In the records below, begin at the line that has "based on an" and stop after the line that has "will be robust"; quote those lines verbatim and nothing more.

[Items from a data source]
--*--
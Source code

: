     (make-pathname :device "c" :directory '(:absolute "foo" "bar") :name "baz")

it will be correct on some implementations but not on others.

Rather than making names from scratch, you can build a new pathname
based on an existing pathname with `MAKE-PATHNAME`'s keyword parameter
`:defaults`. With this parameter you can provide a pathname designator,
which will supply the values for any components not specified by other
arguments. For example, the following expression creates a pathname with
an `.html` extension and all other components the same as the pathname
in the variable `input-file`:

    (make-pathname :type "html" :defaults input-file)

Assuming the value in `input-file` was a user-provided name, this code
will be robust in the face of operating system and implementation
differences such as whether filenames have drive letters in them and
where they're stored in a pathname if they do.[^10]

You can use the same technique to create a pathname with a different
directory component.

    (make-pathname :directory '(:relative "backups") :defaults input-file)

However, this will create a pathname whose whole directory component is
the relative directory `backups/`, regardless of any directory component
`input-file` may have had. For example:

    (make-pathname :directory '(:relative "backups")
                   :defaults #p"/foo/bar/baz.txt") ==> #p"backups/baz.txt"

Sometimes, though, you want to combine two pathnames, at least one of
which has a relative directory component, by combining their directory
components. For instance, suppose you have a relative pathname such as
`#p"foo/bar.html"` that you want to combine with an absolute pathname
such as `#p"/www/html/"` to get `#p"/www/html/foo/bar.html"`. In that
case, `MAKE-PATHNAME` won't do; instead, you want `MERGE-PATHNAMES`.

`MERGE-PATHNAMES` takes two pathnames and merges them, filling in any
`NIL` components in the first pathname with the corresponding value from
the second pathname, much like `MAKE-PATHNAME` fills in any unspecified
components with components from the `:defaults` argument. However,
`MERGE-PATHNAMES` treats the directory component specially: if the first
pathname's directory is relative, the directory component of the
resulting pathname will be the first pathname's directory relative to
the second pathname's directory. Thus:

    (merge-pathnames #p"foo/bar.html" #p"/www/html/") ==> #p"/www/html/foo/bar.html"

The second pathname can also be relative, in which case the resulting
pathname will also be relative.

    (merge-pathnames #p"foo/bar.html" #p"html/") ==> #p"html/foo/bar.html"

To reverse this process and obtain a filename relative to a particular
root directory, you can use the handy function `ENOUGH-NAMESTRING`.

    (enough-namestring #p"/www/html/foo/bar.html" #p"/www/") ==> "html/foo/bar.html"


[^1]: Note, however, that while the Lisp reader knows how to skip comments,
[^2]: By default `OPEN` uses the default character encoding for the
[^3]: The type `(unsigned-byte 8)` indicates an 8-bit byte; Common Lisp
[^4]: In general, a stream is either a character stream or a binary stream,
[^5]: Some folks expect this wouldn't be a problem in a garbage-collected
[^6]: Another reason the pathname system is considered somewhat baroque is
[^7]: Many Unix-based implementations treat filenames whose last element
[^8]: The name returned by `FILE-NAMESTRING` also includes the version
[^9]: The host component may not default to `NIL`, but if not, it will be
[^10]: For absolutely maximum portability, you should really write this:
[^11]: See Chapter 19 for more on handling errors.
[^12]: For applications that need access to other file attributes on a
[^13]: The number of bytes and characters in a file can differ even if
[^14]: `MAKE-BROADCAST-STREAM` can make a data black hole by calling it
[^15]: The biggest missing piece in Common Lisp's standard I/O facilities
--*--
* Response to this exercise:
based on an existing pathname with `MAKE-PATHNAME`'s keyword parameter
`:defaults`. With this parameter you can provide a pathname designator,
which will supply the values for any components not specified by other
arguments. For example, the following expression creates a pathname with
an `.html` extension and all other components the same as the pathname
in the variable `input-file`:

    (make-pathname :type "html" :defaults input-file)

Assuming the value in `input-file` was a user-provided name, this code
will be robust in the face of operating system and implementation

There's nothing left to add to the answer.